* _Work to complete_: Find every line below where the string "Mleko" shows up, and copy those lines.

*** Opening Data records ***

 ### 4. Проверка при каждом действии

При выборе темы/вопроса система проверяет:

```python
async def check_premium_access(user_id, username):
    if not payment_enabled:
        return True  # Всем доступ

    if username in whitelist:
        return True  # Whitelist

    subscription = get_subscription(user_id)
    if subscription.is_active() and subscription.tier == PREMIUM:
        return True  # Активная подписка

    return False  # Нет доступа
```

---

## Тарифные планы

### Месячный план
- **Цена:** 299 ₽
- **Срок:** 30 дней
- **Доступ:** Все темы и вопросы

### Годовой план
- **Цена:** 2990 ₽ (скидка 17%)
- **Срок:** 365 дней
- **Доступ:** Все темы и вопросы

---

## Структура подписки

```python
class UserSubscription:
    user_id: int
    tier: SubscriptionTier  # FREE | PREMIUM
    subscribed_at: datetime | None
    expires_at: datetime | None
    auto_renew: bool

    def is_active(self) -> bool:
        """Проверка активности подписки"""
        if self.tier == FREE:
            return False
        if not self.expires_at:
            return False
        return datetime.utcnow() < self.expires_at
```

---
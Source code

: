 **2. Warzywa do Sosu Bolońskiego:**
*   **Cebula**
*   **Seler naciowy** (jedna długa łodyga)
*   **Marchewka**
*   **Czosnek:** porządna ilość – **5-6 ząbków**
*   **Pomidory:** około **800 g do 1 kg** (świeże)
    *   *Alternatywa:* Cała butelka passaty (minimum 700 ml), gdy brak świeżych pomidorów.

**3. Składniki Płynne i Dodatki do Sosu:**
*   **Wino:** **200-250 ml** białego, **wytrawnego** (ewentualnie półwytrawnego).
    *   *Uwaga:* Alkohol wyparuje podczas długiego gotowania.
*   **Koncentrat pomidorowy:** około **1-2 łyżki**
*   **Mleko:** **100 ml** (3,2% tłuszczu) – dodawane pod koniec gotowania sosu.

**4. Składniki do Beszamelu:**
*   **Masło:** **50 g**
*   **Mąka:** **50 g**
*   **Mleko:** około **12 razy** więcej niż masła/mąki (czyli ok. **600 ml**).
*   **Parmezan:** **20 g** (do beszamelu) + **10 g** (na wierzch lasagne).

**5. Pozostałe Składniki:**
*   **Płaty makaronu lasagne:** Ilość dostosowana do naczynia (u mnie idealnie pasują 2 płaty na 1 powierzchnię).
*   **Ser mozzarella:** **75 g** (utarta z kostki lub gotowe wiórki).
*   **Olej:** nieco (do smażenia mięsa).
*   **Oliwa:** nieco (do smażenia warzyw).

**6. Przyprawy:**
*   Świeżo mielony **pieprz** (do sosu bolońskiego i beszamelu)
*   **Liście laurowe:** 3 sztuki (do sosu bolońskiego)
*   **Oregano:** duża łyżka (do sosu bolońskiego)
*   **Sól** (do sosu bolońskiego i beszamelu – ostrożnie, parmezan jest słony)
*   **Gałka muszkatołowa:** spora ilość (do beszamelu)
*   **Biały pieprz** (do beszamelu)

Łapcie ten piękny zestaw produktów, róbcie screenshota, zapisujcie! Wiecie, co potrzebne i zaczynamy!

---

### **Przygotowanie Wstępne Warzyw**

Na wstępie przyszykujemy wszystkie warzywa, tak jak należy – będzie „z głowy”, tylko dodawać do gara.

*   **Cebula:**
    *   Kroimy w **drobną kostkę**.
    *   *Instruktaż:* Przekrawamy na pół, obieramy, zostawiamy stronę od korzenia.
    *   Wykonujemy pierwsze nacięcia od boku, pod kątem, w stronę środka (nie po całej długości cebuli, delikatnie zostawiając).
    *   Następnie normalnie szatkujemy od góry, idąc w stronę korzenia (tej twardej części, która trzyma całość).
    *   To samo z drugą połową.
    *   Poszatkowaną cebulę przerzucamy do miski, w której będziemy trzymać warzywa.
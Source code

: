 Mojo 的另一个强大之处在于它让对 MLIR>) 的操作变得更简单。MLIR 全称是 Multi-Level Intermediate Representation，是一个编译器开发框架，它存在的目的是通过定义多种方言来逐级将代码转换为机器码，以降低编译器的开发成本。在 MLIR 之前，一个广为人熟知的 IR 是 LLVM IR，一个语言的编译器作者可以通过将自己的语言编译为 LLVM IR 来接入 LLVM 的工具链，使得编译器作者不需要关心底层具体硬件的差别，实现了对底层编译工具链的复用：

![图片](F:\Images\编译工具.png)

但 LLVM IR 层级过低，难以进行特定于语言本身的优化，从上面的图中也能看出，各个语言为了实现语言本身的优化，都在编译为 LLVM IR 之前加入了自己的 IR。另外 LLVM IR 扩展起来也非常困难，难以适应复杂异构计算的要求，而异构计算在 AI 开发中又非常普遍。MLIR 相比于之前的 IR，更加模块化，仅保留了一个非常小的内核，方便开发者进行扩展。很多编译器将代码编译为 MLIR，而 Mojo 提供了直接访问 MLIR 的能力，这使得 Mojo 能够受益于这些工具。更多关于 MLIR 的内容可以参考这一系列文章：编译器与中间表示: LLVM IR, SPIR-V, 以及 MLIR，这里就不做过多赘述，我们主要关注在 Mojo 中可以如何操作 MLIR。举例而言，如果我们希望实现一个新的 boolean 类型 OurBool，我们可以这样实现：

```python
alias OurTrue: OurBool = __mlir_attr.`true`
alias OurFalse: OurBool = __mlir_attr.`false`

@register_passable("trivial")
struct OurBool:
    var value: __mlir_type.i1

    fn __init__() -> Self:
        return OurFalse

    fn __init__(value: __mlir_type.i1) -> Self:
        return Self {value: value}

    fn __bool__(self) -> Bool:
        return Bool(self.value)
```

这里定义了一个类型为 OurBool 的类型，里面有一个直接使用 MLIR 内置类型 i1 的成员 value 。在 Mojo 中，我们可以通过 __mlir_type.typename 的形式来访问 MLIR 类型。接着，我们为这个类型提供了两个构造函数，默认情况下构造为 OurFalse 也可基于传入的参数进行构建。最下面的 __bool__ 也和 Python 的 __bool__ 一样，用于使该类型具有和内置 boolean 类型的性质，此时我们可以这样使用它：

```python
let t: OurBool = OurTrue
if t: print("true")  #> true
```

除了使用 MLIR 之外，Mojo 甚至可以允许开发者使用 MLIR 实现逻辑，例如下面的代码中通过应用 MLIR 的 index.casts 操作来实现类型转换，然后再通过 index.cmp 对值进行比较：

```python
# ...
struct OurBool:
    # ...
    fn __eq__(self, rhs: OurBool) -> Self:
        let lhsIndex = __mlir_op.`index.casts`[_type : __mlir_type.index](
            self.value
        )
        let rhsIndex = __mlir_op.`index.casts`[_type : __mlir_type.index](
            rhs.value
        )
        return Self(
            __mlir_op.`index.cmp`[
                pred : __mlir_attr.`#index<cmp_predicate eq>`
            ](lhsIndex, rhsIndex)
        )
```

*** Closing Data records ***

* _Solution_:
*   **Mleko:** **100 ml** (3,2% tłuszczu) – dodawane pod koniec gotowania sosu.
*   **Mleko:** około **12 razy** więcej niż masła/mąki (czyli ok. **600 ml**).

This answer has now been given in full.